Reading Montreal Article

 

http://www.readingo.readingcities.com/index.php/montreal/comments/garden_sories_creak_and_spin/

READING MONTREAL, Dec 2005

Garden Stories: Creak and Spin

By Gina Badger

Walking is a kind of reading Braille. We learn the city by the soles of our feet. If you are lucky, you will have discovered the sculpture park in the middle of night, towards the end of summer, when the air is wistful and calm. It is one of those secret spaces, so exposed and strangely placed that it becomes invisible. If you move through the city with only a destination in mind, it’s possible that you might never find it. But if you read with your soles, sometime you’ll end up here, and I wonder what stories you’ll find?

The garden is tacked onto the northern boundary of the Mile-End, sandwiched between long industrial buildings in red brick and flanked by whizzing roadways and chugging trains.

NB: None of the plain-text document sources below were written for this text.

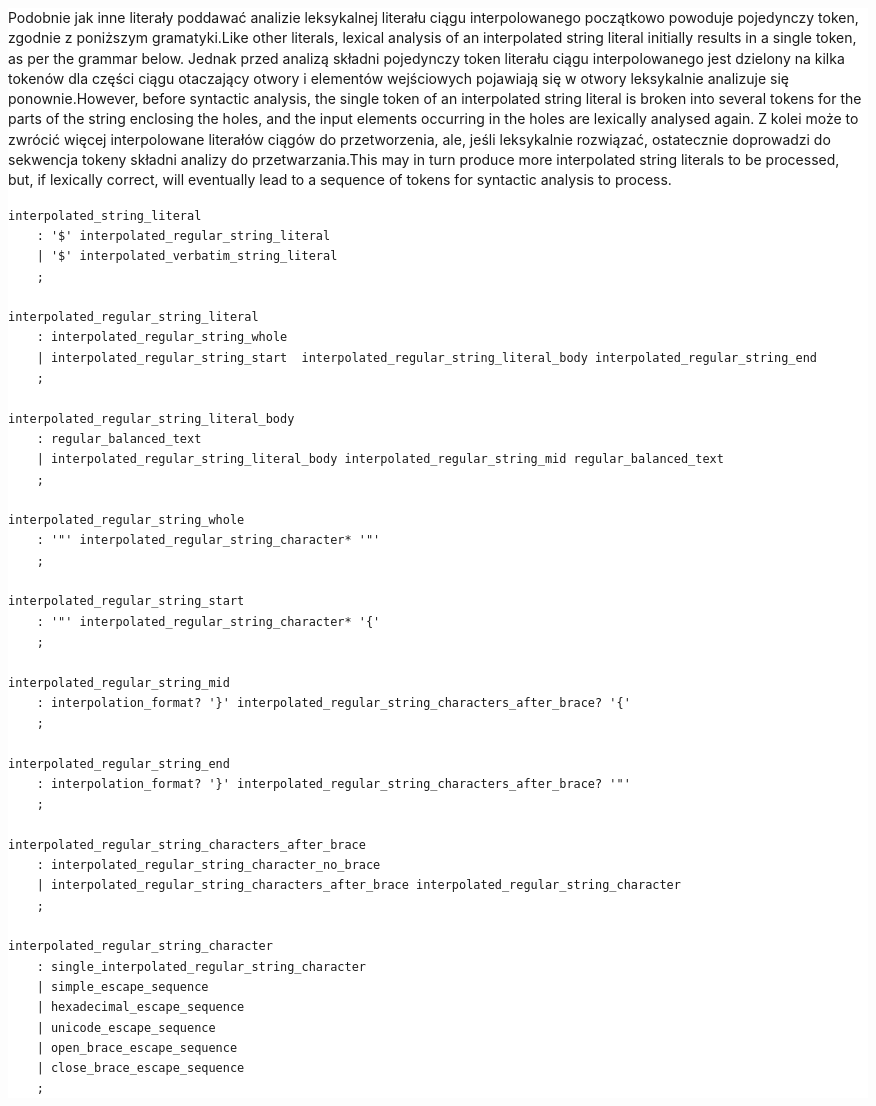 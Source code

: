 <span data-ttu-id="f02b2-290">Podobnie jak inne literały poddawać analizie leksykalnej literału ciągu interpolowanego początkowo powoduje pojedynczy token, zgodnie z poniższym gramatyki.</span><span class="sxs-lookup"><span data-stu-id="f02b2-290">Like other literals, lexical analysis of an interpolated string literal initially results in a single token, as per the grammar below.</span></span> <span data-ttu-id="f02b2-291">Jednak przed analizą składni pojedynczy token literału ciągu interpolowanego jest dzielony na kilka tokenów dla części ciągu otaczający otwory i elementów wejściowych pojawiają się w otwory leksykalnie analizuje się ponownie.</span><span class="sxs-lookup"><span data-stu-id="f02b2-291">However, before syntactic analysis, the single token of an interpolated string literal is broken into several tokens for the parts of the string enclosing the holes, and the input elements occurring in the holes are lexically analysed again.</span></span> <span data-ttu-id="f02b2-292">Z kolei może to zwrócić więcej interpolowane literałów ciągów do przetworzenia, ale, jeśli leksykalnie rozwiązać, ostatecznie doprowadzi do sekwencja tokeny składni analizy do przetwarzania.</span><span class="sxs-lookup"><span data-stu-id="f02b2-292">This may in turn produce more interpolated string literals to be processed, but, if lexically correct, will eventually lead to a sequence of tokens for syntactic analysis to process.</span></span>

```antlr
interpolated_string_literal
    : '$' interpolated_regular_string_literal
    | '$' interpolated_verbatim_string_literal
    ;

interpolated_regular_string_literal
    : interpolated_regular_string_whole
    | interpolated_regular_string_start  interpolated_regular_string_literal_body interpolated_regular_string_end
    ;

interpolated_regular_string_literal_body
    : regular_balanced_text
    | interpolated_regular_string_literal_body interpolated_regular_string_mid regular_balanced_text
    ;

interpolated_regular_string_whole
    : '"' interpolated_regular_string_character* '"'
    ;

interpolated_regular_string_start
    : '"' interpolated_regular_string_character* '{'
    ;

interpolated_regular_string_mid
    : interpolation_format? '}' interpolated_regular_string_characters_after_brace? '{'
    ;

interpolated_regular_string_end
    : interpolation_format? '}' interpolated_regular_string_characters_after_brace? '"'
    ;

interpolated_regular_string_characters_after_brace
    : interpolated_regular_string_character_no_brace
    | interpolated_regular_string_characters_after_brace interpolated_regular_string_character
    ;

interpolated_regular_string_character
    : single_interpolated_regular_string_character
    | simple_escape_sequence
    | hexadecimal_escape_sequence
    | unicode_escape_sequence
    | open_brace_escape_sequence
    | close_brace_escape_sequence
    ;

``` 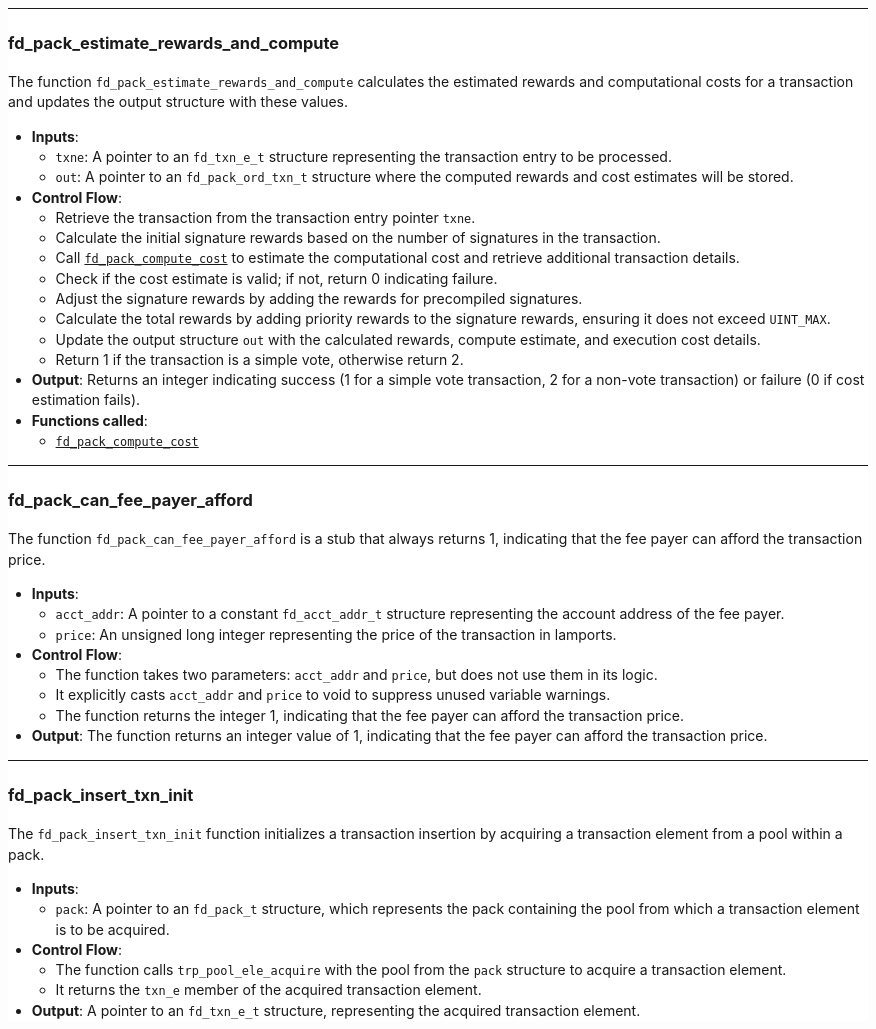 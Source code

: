 
---
### fd\_pack\_estimate\_rewards\_and\_compute
The function `fd_pack_estimate_rewards_and_compute` calculates the estimated rewards and computational costs for a transaction and updates the output structure with these values.
- **Inputs**:
    - `txne`: A pointer to an `fd_txn_e_t` structure representing the transaction entry to be processed.
    - `out`: A pointer to an `fd_pack_ord_txn_t` structure where the computed rewards and cost estimates will be stored.
- **Control Flow**:
    - Retrieve the transaction from the transaction entry pointer `txne`.
    - Calculate the initial signature rewards based on the number of signatures in the transaction.
    - Call [`fd_pack_compute_cost`](fd_pack_cost.h.driver.md#fd_pack_compute_cost) to estimate the computational cost and retrieve additional transaction details.
    - Check if the cost estimate is valid; if not, return 0 indicating failure.
    - Adjust the signature rewards by adding the rewards for precompiled signatures.
    - Calculate the total rewards by adding priority rewards to the signature rewards, ensuring it does not exceed `UINT_MAX`.
    - Update the output structure `out` with the calculated rewards, compute estimate, and execution cost details.
    - Return 1 if the transaction is a simple vote, otherwise return 2.
- **Output**: Returns an integer indicating success (1 for a simple vote transaction, 2 for a non-vote transaction) or failure (0 if cost estimation fails).
- **Functions called**:
    - [`fd_pack_compute_cost`](fd_pack_cost.h.driver.md#fd_pack_compute_cost)


---
### fd\_pack\_can\_fee\_payer\_afford
The function `fd_pack_can_fee_payer_afford` is a stub that always returns 1, indicating that the fee payer can afford the transaction price.
- **Inputs**:
    - `acct_addr`: A pointer to a constant `fd_acct_addr_t` structure representing the account address of the fee payer.
    - `price`: An unsigned long integer representing the price of the transaction in lamports.
- **Control Flow**:
    - The function takes two parameters: `acct_addr` and `price`, but does not use them in its logic.
    - It explicitly casts `acct_addr` and `price` to void to suppress unused variable warnings.
    - The function returns the integer 1, indicating that the fee payer can afford the transaction price.
- **Output**: The function returns an integer value of 1, indicating that the fee payer can afford the transaction price.


---
### fd\_pack\_insert\_txn\_init
The `fd_pack_insert_txn_init` function initializes a transaction insertion by acquiring a transaction element from a pool within a pack.
- **Inputs**:
    - `pack`: A pointer to an `fd_pack_t` structure, which represents the pack containing the pool from which a transaction element is to be acquired.
- **Control Flow**:
    - The function calls `trp_pool_ele_acquire` with the pool from the `pack` structure to acquire a transaction element.
    - It returns the `txn_e` member of the acquired transaction element.
- **Output**: A pointer to an `fd_txn_e_t` structure, representing the acquired transaction element.
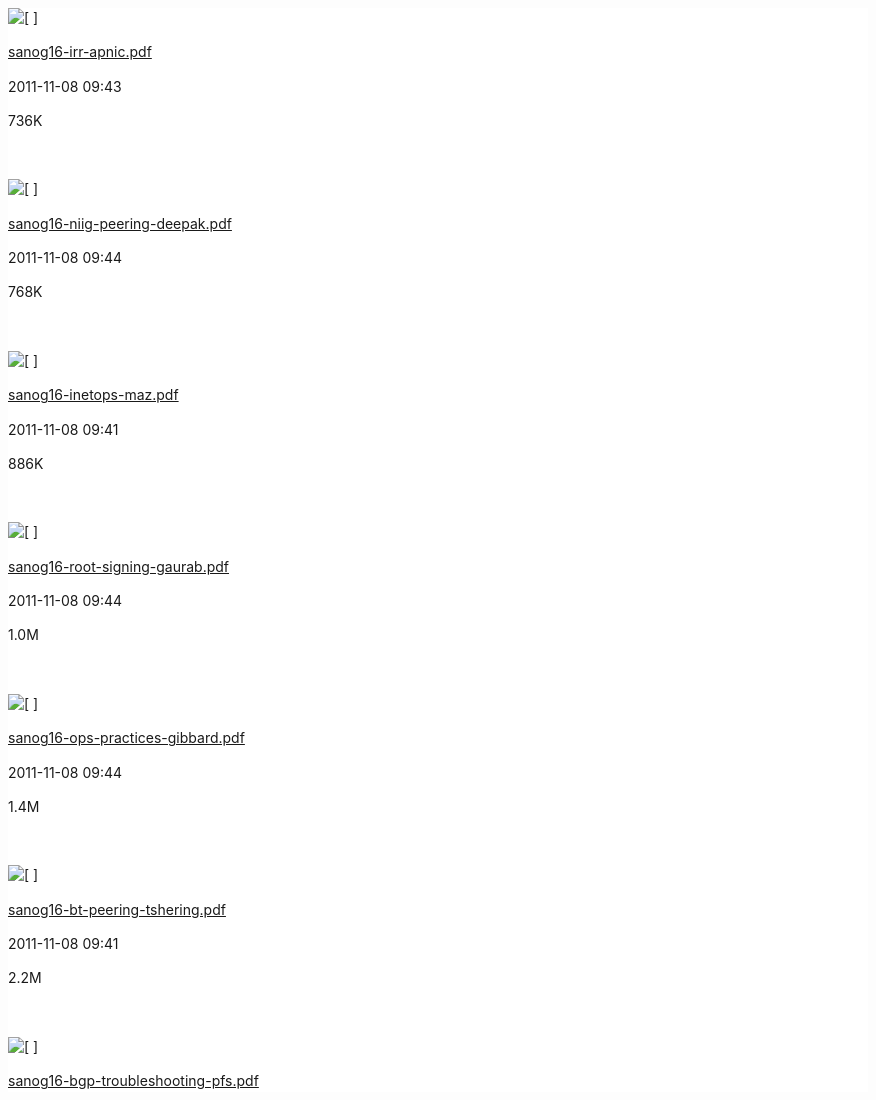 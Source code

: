 
![\[ \]](../../icons/layout.gif)

[sanog16-irr-apnic.pdf](sanog16-irr-apnic.pdf)

2011-11-08 09:43

736K

 

![\[ \]](../../icons/layout.gif)

[sanog16-niig-peering-deepak.pdf](sanog16-niig-peering-deepak.pdf)

2011-11-08 09:44

768K

 

![\[ \]](../../icons/layout.gif)

[sanog16-inetops-maz.pdf](sanog16-inetops-maz.pdf)

2011-11-08 09:41

886K

 

![\[ \]](../../icons/layout.gif)

[sanog16-root-signing-gaurab.pdf](sanog16-root-signing-gaurab.pdf)

2011-11-08 09:44

1.0M

 

![\[ \]](../../icons/layout.gif)

[sanog16-ops-practices-gibbard.pdf](sanog16-ops-practices-gibbard.pdf)

2011-11-08 09:44

1.4M

 

![\[ \]](../../icons/layout.gif)

[sanog16-bt-peering-tshering.pdf](sanog16-bt-peering-tshering.pdf)

2011-11-08 09:41

2.2M

 

![\[ \]](../../icons/layout.gif)

[sanog16-bgp-troubleshooting-pfs.pdf](sanog16-bgp-troubleshooting-pfs.pdf)
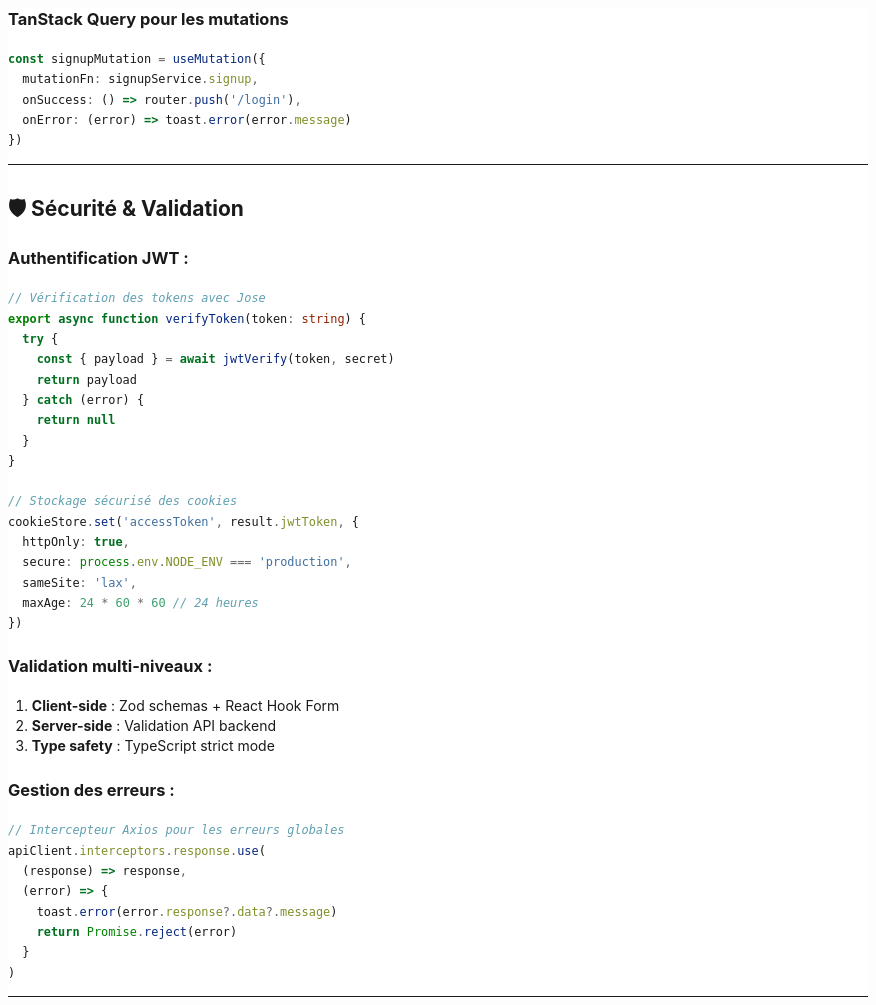 ### **TanStack Query** pour les mutations
```typescript
const signupMutation = useMutation({
  mutationFn: signupService.signup,
  onSuccess: () => router.push('/login'),
  onError: (error) => toast.error(error.message)
})
```

---

## 🛡️ Sécurité & Validation

### **Authentification JWT :**
```typescript
// Vérification des tokens avec Jose
export async function verifyToken(token: string) {
  try {
    const { payload } = await jwtVerify(token, secret)
    return payload
  } catch (error) {
    return null
  }
}

// Stockage sécurisé des cookies
cookieStore.set('accessToken', result.jwtToken, {
  httpOnly: true,
  secure: process.env.NODE_ENV === 'production',
  sameSite: 'lax',
  maxAge: 24 * 60 * 60 // 24 heures
})
```

### **Validation multi-niveaux :**
1. **Client-side** : Zod schemas + React Hook Form
2. **Server-side** : Validation API backend
3. **Type safety** : TypeScript strict mode

### **Gestion des erreurs :**
```typescript
// Intercepteur Axios pour les erreurs globales
apiClient.interceptors.response.use(
  (response) => response,
  (error) => {
    toast.error(error.response?.data?.message)
    return Promise.reject(error)
  }
)
```

--- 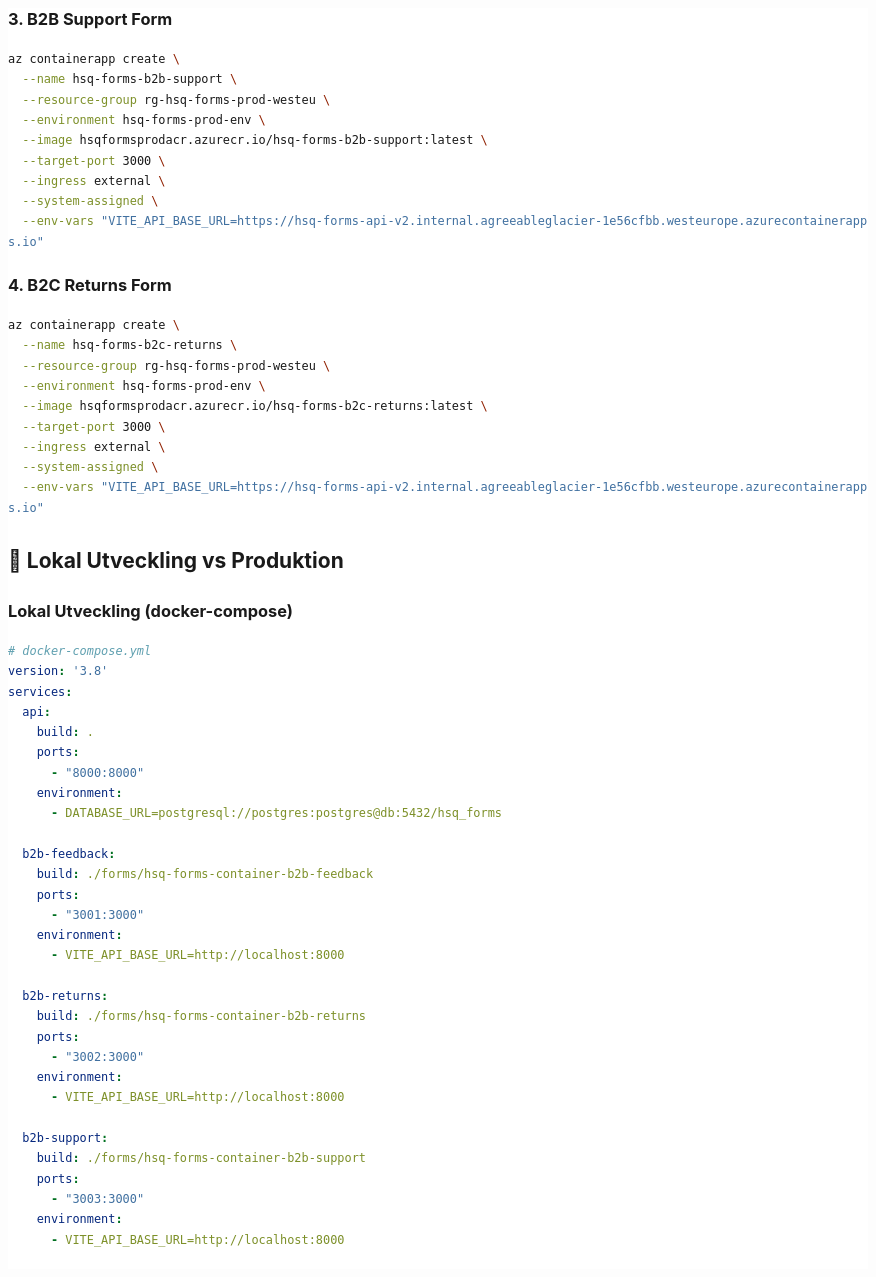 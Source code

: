 ### 3. B2B Support Form
```bash
az containerapp create \
  --name hsq-forms-b2b-support \
  --resource-group rg-hsq-forms-prod-westeu \
  --environment hsq-forms-prod-env \
  --image hsqformsprodacr.azurecr.io/hsq-forms-b2b-support:latest \
  --target-port 3000 \
  --ingress external \
  --system-assigned \
  --env-vars "VITE_API_BASE_URL=https://hsq-forms-api-v2.internal.agreeableglacier-1e56cfbb.westeurope.azurecontainerapps.io"
```

### 4. B2C Returns Form
```bash
az containerapp create \
  --name hsq-forms-b2c-returns \
  --resource-group rg-hsq-forms-prod-westeu \
  --environment hsq-forms-prod-env \
  --image hsqformsprodacr.azurecr.io/hsq-forms-b2c-returns:latest \
  --target-port 3000 \
  --ingress external \
  --system-assigned \
  --env-vars "VITE_API_BASE_URL=https://hsq-forms-api-v2.internal.agreeableglacier-1e56cfbb.westeurope.azurecontainerapps.io"
```

## 🔄 Lokal Utveckling vs Produktion

### Lokal Utveckling (docker-compose)
```yaml
# docker-compose.yml
version: '3.8'
services:
  api:
    build: .
    ports:
      - "8000:8000"
    environment:
      - DATABASE_URL=postgresql://postgres:postgres@db:5432/hsq_forms
  
  b2b-feedback:
    build: ./forms/hsq-forms-container-b2b-feedback
    ports:
      - "3001:3000"
    environment:
      - VITE_API_BASE_URL=http://localhost:8000
  
  b2b-returns:
    build: ./forms/hsq-forms-container-b2b-returns
    ports:
      - "3002:3000"
    environment:
      - VITE_API_BASE_URL=http://localhost:8000
  
  b2b-support:
    build: ./forms/hsq-forms-container-b2b-support
    ports:
      - "3003:3000"
    environment:
      - VITE_API_BASE_URL=http://localhost:8000
  
```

Aside from a couple of large poplars that have swallowed part of the chain link fence separating the park and the tracks, there is little by way of large plants or interesting topography. The space is exposed and a bit hostile, despite being filled with a dozen or so whimsical, beautiful sculptures. The pieces are large in scale, mostly twelve or so feet high, and made of reclaimed materials, wood and metal. Some are painted a uniform, brilliant color, but mostly the original textures and colors are retained, including the marks of wear and age. In combination with the overgrown summer foliage or the snow and gray-yellow December grass, these weather-worn sculptures give the impression of an abandoned carnival. A creaking, twirling, possessed space.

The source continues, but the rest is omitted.